What is being asked:
Whenever a line below holds the word "eqref", count it once; report the total and nothing else.

Stored data entries:
=== Section Start ===

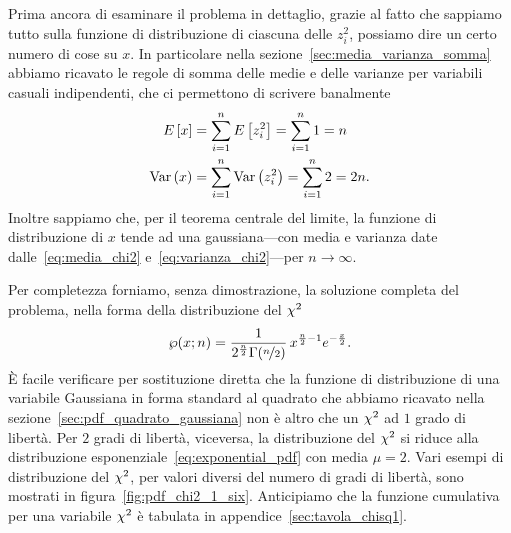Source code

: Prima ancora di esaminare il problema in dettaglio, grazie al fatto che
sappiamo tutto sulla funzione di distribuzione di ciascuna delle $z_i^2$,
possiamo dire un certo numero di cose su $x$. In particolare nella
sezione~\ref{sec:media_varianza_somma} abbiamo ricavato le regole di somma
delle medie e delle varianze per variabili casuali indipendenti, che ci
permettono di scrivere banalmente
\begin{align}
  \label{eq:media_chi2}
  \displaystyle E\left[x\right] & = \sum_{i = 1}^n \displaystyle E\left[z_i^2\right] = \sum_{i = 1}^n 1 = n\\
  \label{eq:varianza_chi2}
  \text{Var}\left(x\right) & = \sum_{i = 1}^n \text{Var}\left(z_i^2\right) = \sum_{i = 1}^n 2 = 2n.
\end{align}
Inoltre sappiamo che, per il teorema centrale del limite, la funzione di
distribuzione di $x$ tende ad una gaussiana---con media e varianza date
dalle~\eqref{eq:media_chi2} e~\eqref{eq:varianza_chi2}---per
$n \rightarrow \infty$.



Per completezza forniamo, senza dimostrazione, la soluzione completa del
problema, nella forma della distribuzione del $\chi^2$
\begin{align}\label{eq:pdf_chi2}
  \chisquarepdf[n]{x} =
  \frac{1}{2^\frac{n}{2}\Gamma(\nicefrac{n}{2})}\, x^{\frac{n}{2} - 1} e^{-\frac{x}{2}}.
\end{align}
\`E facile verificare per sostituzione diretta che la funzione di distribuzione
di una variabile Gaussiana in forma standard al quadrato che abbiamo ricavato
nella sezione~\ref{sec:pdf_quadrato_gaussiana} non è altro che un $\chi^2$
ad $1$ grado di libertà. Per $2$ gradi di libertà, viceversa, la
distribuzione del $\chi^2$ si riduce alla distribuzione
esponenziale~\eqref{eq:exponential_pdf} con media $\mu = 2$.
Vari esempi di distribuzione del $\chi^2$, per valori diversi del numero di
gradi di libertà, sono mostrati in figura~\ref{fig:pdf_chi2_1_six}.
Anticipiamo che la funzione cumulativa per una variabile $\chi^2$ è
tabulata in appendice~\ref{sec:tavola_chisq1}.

=== Section End ===

Finished exercise:
2